Starting with the line that contains "### 📦 Gestión de Inventario", set down each line through the end of the entries below, exactly and with nothing added.

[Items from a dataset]
***

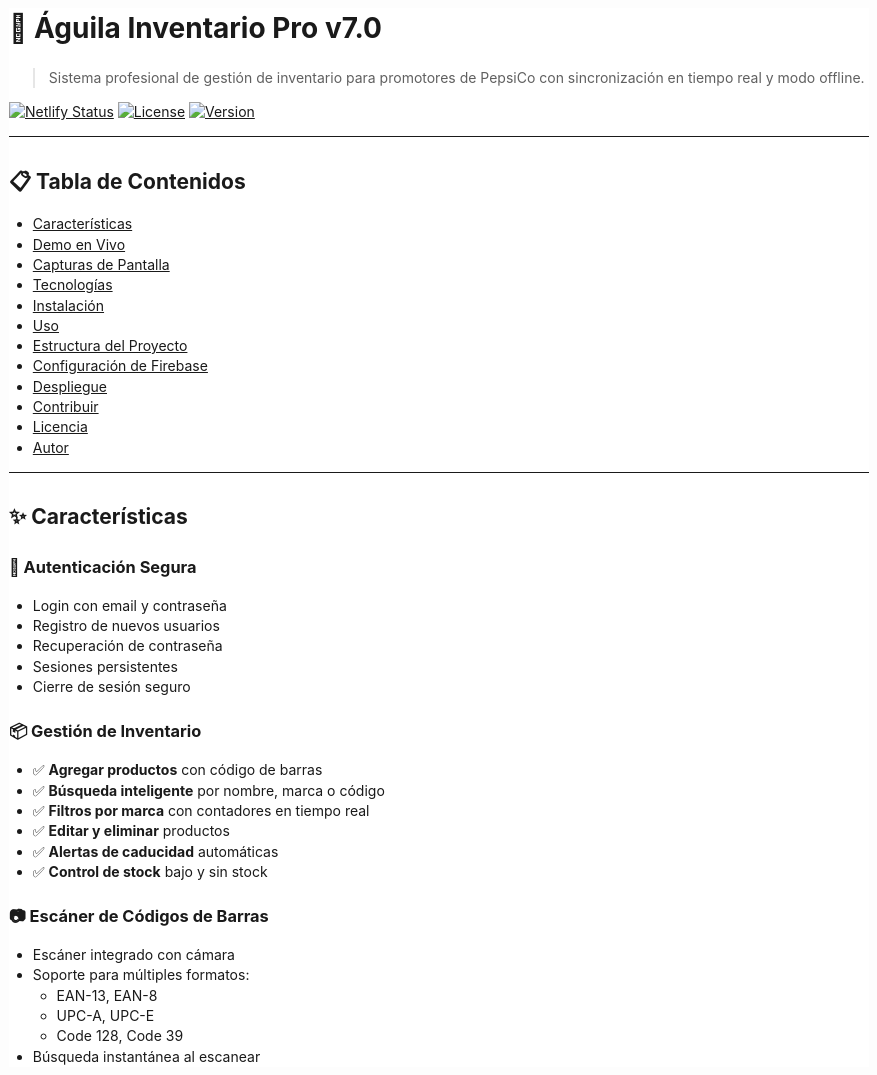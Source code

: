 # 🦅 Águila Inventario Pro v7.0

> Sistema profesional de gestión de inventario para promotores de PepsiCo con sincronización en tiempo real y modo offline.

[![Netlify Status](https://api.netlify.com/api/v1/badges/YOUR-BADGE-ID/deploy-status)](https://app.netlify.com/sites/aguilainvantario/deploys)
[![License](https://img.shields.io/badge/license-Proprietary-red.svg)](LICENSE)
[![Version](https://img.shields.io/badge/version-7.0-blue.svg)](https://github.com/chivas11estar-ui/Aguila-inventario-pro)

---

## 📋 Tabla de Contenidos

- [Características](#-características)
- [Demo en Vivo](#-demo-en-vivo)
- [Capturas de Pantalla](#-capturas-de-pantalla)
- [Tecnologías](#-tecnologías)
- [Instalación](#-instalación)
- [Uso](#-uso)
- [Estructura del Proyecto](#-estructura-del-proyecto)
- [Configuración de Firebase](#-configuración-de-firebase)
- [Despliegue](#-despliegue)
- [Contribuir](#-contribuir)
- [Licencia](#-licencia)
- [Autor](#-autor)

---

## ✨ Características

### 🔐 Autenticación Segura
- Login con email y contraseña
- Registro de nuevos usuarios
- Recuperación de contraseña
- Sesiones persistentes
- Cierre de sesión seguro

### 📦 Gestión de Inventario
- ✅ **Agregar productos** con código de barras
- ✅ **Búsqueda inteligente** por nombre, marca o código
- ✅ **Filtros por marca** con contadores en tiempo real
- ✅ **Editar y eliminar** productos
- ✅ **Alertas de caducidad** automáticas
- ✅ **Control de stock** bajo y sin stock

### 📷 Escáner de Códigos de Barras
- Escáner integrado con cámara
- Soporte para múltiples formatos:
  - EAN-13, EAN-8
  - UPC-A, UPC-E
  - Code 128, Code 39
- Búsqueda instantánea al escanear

***

# [SOLUTION TO THIS EXERCISE]
### 📦 Gestión de Inventario
- ✅ **Agregar productos** con código de barras
- ✅ **Búsqueda inteligente** por nombre, marca o código
- ✅ **Filtros por marca** con contadores en tiempo real
- ✅ **Editar y eliminar** productos
- ✅ **Alertas de caducidad** automáticas
- ✅ **Control de stock** bajo y sin stock

### 📷 Escáner de Códigos de Barras
- Escáner integrado con cámara
- Soporte para múltiples formatos:
  - EAN-13, EAN-8
  - UPC-A, UPC-E
  - Code 128, Code 39
- Búsqueda instantánea al escanear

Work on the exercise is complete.